### PROBLEM
Please retype every record exactly as it appears, omitting the pictures.

### DATA

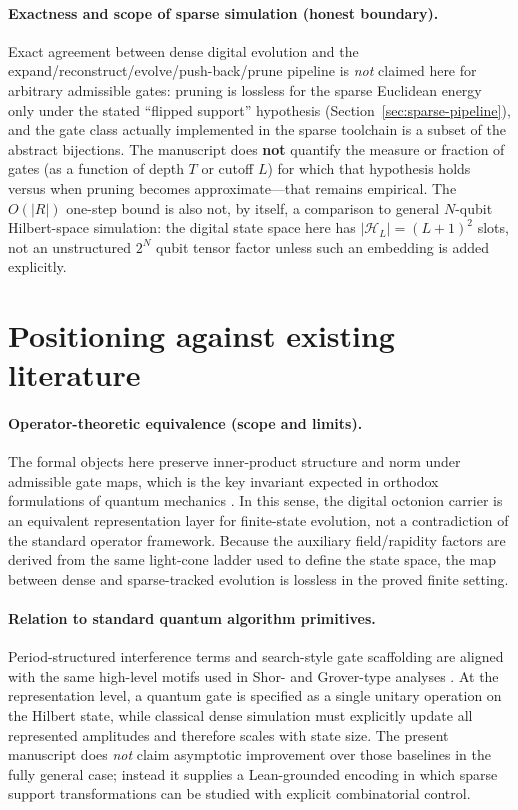 \documentclass[11pt,a4paper]{article}
\theoremstyle{remark}
\begin{document}
\paragraph{Exactness and scope of sparse simulation (honest boundary).}
Exact agreement between dense digital evolution and the expand/reconstruct/evolve/push-back/prune pipeline is \emph{not} claimed here for arbitrary admissible gates: pruning is lossless for the sparse Euclidean energy only under the stated ``flipped support'' hypothesis (Section~\ref{sec:sparse-pipeline}), and the gate class actually implemented in the sparse toolchain is a subset of the abstract bijections. The manuscript does \textbf{not} quantify the measure or fraction of gates (as a function of depth $T$ or cutoff $L$) for which that hypothesis holds versus when pruning becomes approximate---that remains empirical. The $O(|R|)$ one-step bound is also not, by itself, a comparison to general $N$-qubit Hilbert-space simulation: the digital state space here has $|\mathcal{H}_L|=(L+1)^2$ slots, not an unstructured $2^N$ qubit tensor factor unless such an embedding is added explicitly.

\section{Positioning against existing literature}

\paragraph{Operator-theoretic equivalence (scope and limits).}
The formal objects here preserve inner-product structure and norm under admissible gate maps, which is the key invariant expected in orthodox formulations of quantum mechanics \cite{vonNeumann1955,dirac1930}. In this sense, the digital octonion carrier is an equivalent representation layer for finite-state evolution, not a contradiction of the standard operator framework. Because the auxiliary field/rapidity factors are derived from the same light-cone ladder used to define the state space, the map between dense and sparse-tracked evolution is lossless in the proved finite setting.

\paragraph{Relation to standard quantum algorithm primitives.}
Period-structured interference terms and search-style gate scaffolding are aligned with the same high-level motifs used in Shor- and Grover-type analyses \cite{shor1997,grover1996}. At the representation level, a quantum gate is specified as a single unitary operation on the Hilbert state, while classical dense simulation must explicitly update all represented amplitudes and therefore scales with state size. The present manuscript does \emph{not} claim asymptotic improvement over those baselines in the fully general case; instead it supplies a Lean-grounded encoding in which sparse support transformations can be studied with explicit combinatorial control.
\end{document}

### TASK OUTPUT
 \documentclass[11pt,a4paper]{article}
\theoremstyle{remark}
\begin{document}
\paragraph{Exactness and scope of sparse simulation (honest boundary).}
Exact agreement between dense digital evolution and the expand/reconstruct/evolve/push-back/prune pipeline is \emph{not} claimed here for arbitrary admissible gates: pruning is lossless for the sparse Euclidean energy only under the stated ``flipped support'' hypothesis (Section~\ref{sec:sparse-pipeline}), and the gate class actually implemented in the sparse toolchain is a subset of the abstract bijections. The manuscript does \textbf{not} quantify the measure or fraction of gates (as a function of depth $T$ or cutoff $L$) for which that hypothesis holds versus when pruning becomes approximate---that remains empirical. The $O(|R|)$ one-step bound is also not, by itself, a comparison to general $N$-qubit Hilbert-space simulation: the digital state space here has $|\mathcal{H}_L|=(L+1)^2$ slots, not an unstructured $2^N$ qubit tensor factor unless such an embedding is added explicitly.

\section{Positioning against existing literature}

\paragraph{Operator-theoretic equivalence (scope and limits).}
The formal objects here preserve inner-product structure and norm under admissible gate maps, which is the key invariant expected in orthodox formulations of quantum mechanics \cite{vonNeumann1955,dirac1930}. In this sense, the digital octonion carrier is an equivalent representation layer for finite-state evolution, not a contradiction of the standard operator framework. Because the auxiliary field/rapidity factors are derived from the same light-cone ladder used to define the state space, the map between dense and sparse-tracked evolution is lossless in the proved finite setting.

\paragraph{Relation to standard quantum algorithm primitives.}
Period-structured interference terms and search-style gate scaffolding are aligned with the same high-level motifs used in Shor- and Grover-type analyses \cite{shor1997,grover1996}. At the representation level, a quantum gate is specified as a single unitary operation on the Hilbert state, while classical dense simulation must explicitly update all represented amplitudes and therefore scales with state size. The present manuscript does \emph{not} claim asymptotic improvement over those baselines in the fully general case; instead it supplies a Lean-grounded encoding in which sparse support transformations can be studied with explicit combinatorial control.
\end{document}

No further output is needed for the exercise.